▶ **ASSIGNED TASK**
Extract the records below word for word and ignore the images.

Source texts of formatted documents

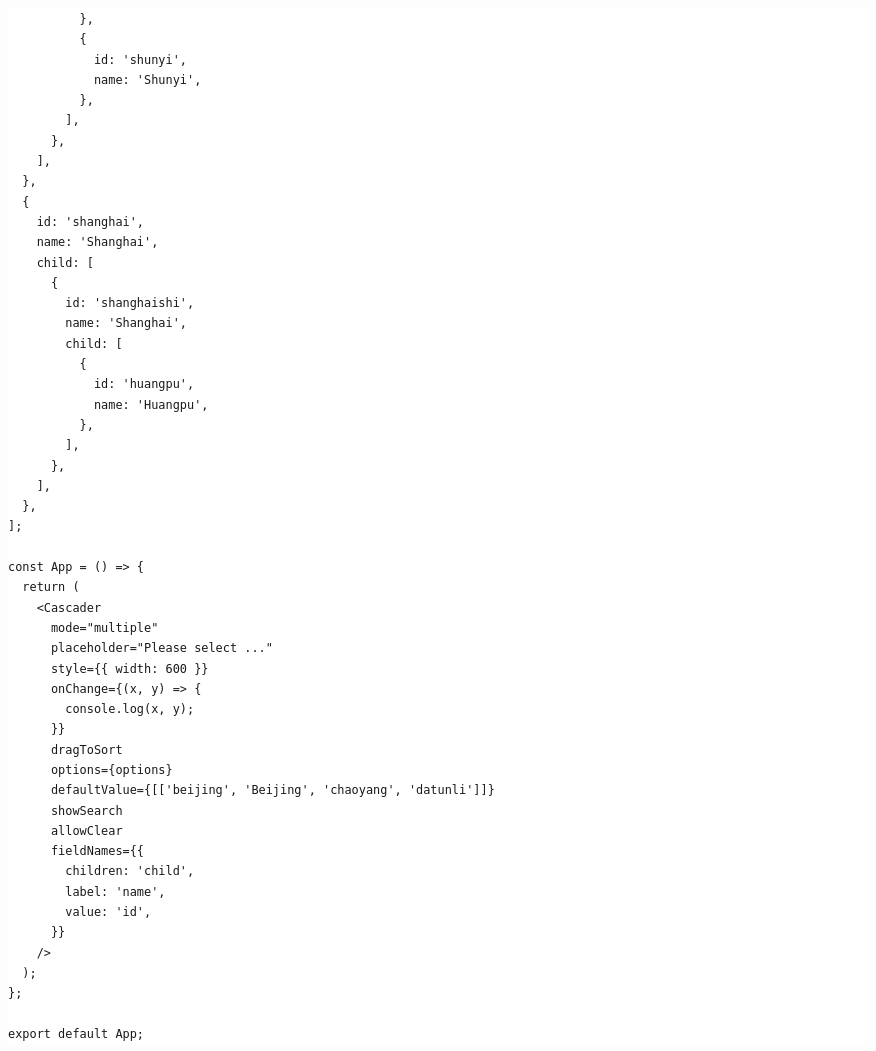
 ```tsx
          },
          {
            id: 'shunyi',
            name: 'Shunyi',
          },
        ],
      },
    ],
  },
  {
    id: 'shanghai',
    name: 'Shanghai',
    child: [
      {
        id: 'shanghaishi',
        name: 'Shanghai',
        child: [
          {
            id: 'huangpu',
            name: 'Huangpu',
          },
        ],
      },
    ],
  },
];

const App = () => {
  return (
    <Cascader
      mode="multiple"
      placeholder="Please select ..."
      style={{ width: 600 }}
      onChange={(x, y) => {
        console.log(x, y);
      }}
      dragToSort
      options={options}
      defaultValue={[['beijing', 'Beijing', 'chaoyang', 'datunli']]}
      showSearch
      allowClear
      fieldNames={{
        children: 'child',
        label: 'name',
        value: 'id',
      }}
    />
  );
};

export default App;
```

▶ **SOLUTION TO THIS EXERCISE**
 ```tsx
          },
          {
            id: 'shunyi',
            name: 'Shunyi',
          },
        ],
      },
    ],
  },
  {
    id: 'shanghai',
    name: 'Shanghai',
    child: [
      {
        id: 'shanghaishi',
        name: 'Shanghai',
        child: [
          {
            id: 'huangpu',
            name: 'Huangpu',
          },
        ],
      },
    ],
  },
];

const App = () => {
  return (
    <Cascader
      mode="multiple"
      placeholder="Please select ..."
      style={{ width: 600 }}
      onChange={(x, y) => {
        console.log(x, y);
      }}
      dragToSort
      options={options}
      defaultValue={[['beijing', 'Beijing', 'chaoyang', 'datunli']]}
      showSearch
      allowClear
      fieldNames={{
        children: 'child',
        label: 'name',
        value: 'id',
      }}
    />
  );
};

export default App;
```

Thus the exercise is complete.